[DATA EXTRACTS]
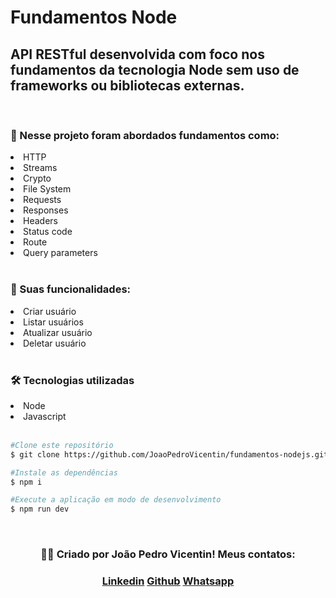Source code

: <h1>Fundamentos Node</h1>

<h2>API RESTful desenvolvida com foco nos fundamentos da tecnologia Node sem uso de frameworks ou bibliotecas externas.
</h2>

<br>

<h3>📓 Nesse projeto foram abordados fundamentos como:</h3>

<li>HTTP</li>
<li>Streams</li>
<li>Crypto</li>
<li>File System</li>
<li>Requests</li>
<li>Responses</li>
<li>Headers</li>
<li>Status code</li>
<li>Route</li>
<li>Query parameters</li>

<br>

<h3>📝 Suas funcionalidades:</h3>

<li>Criar usuário</li>
<li>Listar usuários</li>
<li>Atualizar usuário</li>
<li>Deletar usuário</li>

<br>

<h3>🛠️ Tecnologias utilizadas</h3>

<li>Node</li>
<li>Javascript</li>

<br>

```bash
#Clone este repositório
$ git clone https://github.com/JoaoPedroVicentin/fundamentos-nodejs.git

#Instale as dependências
$ npm i

#Execute a aplicação em modo de desenvolvimento
$ npm run dev
```

<br>

<div align="center">
    <h3>👨‍💻 Criado por João Pedro Vicentin! Meus contatos:</h3>
    <div>
        <h3>
            <a href="https://www.linkedin.com/in/joaopedrovicentin/" target="_blank">Linkedin</a>
            <a href='https://github.com/JoaoPedroVicentin' target='_blank'>Github</a>
            <a href="https://contate.me/joao-pedro-lopes-vicentin" target="_blank">Whatsapp</a>
        </h3>
    </div>
</div>

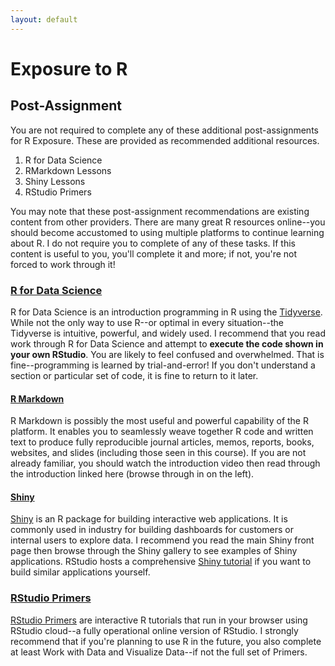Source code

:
 ```yaml
---
layout: default
---
```


# Exposure to R
## Post-Assignment

You are not required to complete any of these additional post-assignments for R Exposure. These are provided as recommended additional resources.

1. R for Data Science
2. RMarkdown Lessons
3. Shiny Lessons
4. RStudio Primers

You may note that these post-assignment recommendations are existing content from other providers. There are many great R resources online--you should become accustomed to using multiple platforms to continue learning about R. I do not require you to complete of any of these tasks. If this content is useful to you, you'll complete it and more; if not, you're not forced to work through it!

### [R for Data Science](https://r4ds.had.co.nz/)

R for Data Science is an introduction programming in R using the [Tidyverse](https://www.tidyverse.org/). While not the only way to use R--or optimal in every situation--the Tidyverse is intuitive, powerful, and widely used. I recommend that you read work through R for Data Science and attempt to **execute the code shown in your own RStudio**. You are likely to feel confused and overwhelmed. That is fine--programming is learned by trial-and-error! If you don't understand a section or particular set of code, it is fine to return to it later.

#### [R Markdown](https://rmarkdown.rstudio.com/lesson-1.html)

R Markdown is possibly the most useful and powerful capability of the R platform. It enables you to seamlessly weave together R code and written text to produce fully reproducible journal articles, memos, reports, books, websites, and slides (including those seen in this course). If you are not already familiar, you should watch the introduction video then read through the introduction linked here (browse through in on the left).

#### [Shiny](https://shiny.rstudio.com/)

[Shiny](https://shiny.rstudio.com/) is an R package for building interactive web applications. It is commonly used in industry for building dashboards for customers or internal users to explore data. I recommend you read the main Shiny front page then browse through the Shiny gallery to see examples of Shiny applications. RStudio hosts a comprehensive [Shiny tutorial](https://shiny.rstudio.com/tutorial/) if you want to build similar applications yourself.

### [RStudio Primers](https://rstudio.cloud/learn/primers)

[RStudio Primers](https://rstudio.cloud/learn/primers) are interactive R tutorials that run in your browser using RStudio cloud--a fully operational online version of RStudio. I strongly recommend that if you're planning to use R in the future, you also complete at least Work with Data and Visualize Data--if not the full set of Primers.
[/DATA EXTRACTS]
## PROBLEM STATEMENT
Should a picture appear among the entries, skip it and copy the rest exactly.

## REPLY
Source code

: <h1>Fundamentos Node</h1>

<h2>API RESTful desenvolvida com foco nos fundamentos da tecnologia Node sem uso de frameworks ou bibliotecas externas.
</h2>

<br>

<h3>📓 Nesse projeto foram abordados fundamentos como:</h3>

<li>HTTP</li>
<li>Streams</li>
<li>Crypto</li>
<li>File System</li>
<li>Requests</li>
<li>Responses</li>
<li>Headers</li>
<li>Status code</li>
<li>Route</li>
<li>Query parameters</li>

<br>

<h3>📝 Suas funcionalidades:</h3>

<li>Criar usuário</li>
<li>Listar usuários</li>
<li>Atualizar usuário</li>
<li>Deletar usuário</li>

<br>

<h3>🛠️ Tecnologias utilizadas</h3>

<li>Node</li>
<li>Javascript</li>

<br>

```bash
#Clone este repositório
$ git clone https://github.com/JoaoPedroVicentin/fundamentos-nodejs.git

#Instale as dependências
$ npm i

#Execute a aplicação em modo de desenvolvimento
$ npm run dev
```

<br>

<div align="center">
    <h3>👨‍💻 Criado por João Pedro Vicentin! Meus contatos:</h3>
    <div>
        <h3>
            <a href="https://www.linkedin.com/in/joaopedrovicentin/" target="_blank">Linkedin</a>
            <a href='https://github.com/JoaoPedroVicentin' target='_blank'>Github</a>
            <a href="https://contate.me/joao-pedro-lopes-vicentin" target="_blank">Whatsapp</a>
        </h3>
    </div>
</div>

Source code

:
 ```yaml
---
layout: default
---
```


# Exposure to R
## Post-Assignment

You are not required to complete any of these additional post-assignments for R Exposure. These are provided as recommended additional resources.

1. R for Data Science
2. RMarkdown Lessons
3. Shiny Lessons
4. RStudio Primers

You may note that these post-assignment recommendations are existing content from other providers. There are many great R resources online--you should become accustomed to using multiple platforms to continue learning about R. I do not require you to complete of any of these tasks. If this content is useful to you, you'll complete it and more; if not, you're not forced to work through it!

### [R for Data Science](https://r4ds.had.co.nz/)

R for Data Science is an introduction programming in R using the [Tidyverse](https://www.tidyverse.org/). While not the only way to use R--or optimal in every situation--the Tidyverse is intuitive, powerful, and widely used. I recommend that you read work through R for Data Science and attempt to **execute the code shown in your own RStudio**. You are likely to feel confused and overwhelmed. That is fine--programming is learned by trial-and-error! If you don't understand a section or particular set of code, it is fine to return to it later.

#### [R Markdown](https://rmarkdown.rstudio.com/lesson-1.html)

R Markdown is possibly the most useful and powerful capability of the R platform. It enables you to seamlessly weave together R code and written text to produce fully reproducible journal articles, memos, reports, books, websites, and slides (including those seen in this course). If you are not already familiar, you should watch the introduction video then read through the introduction linked here (browse through in on the left).

#### [Shiny](https://shiny.rstudio.com/)

[Shiny](https://shiny.rstudio.com/) is an R package for building interactive web applications. It is commonly used in industry for building dashboards for customers or internal users to explore data. I recommend you read the main Shiny front page then browse through the Shiny gallery to see examples of Shiny applications. RStudio hosts a comprehensive [Shiny tutorial](https://shiny.rstudio.com/tutorial/) if you want to build similar applications yourself.

### [RStudio Primers](https://rstudio.cloud/learn/primers)

[RStudio Primers](https://rstudio.cloud/learn/primers) are interactive R tutorials that run in your browser using RStudio cloud--a fully operational online version of RStudio. I strongly recommend that if you're planning to use R in the future, you also complete at least Work with Data and Visualize Data--if not the full set of Primers.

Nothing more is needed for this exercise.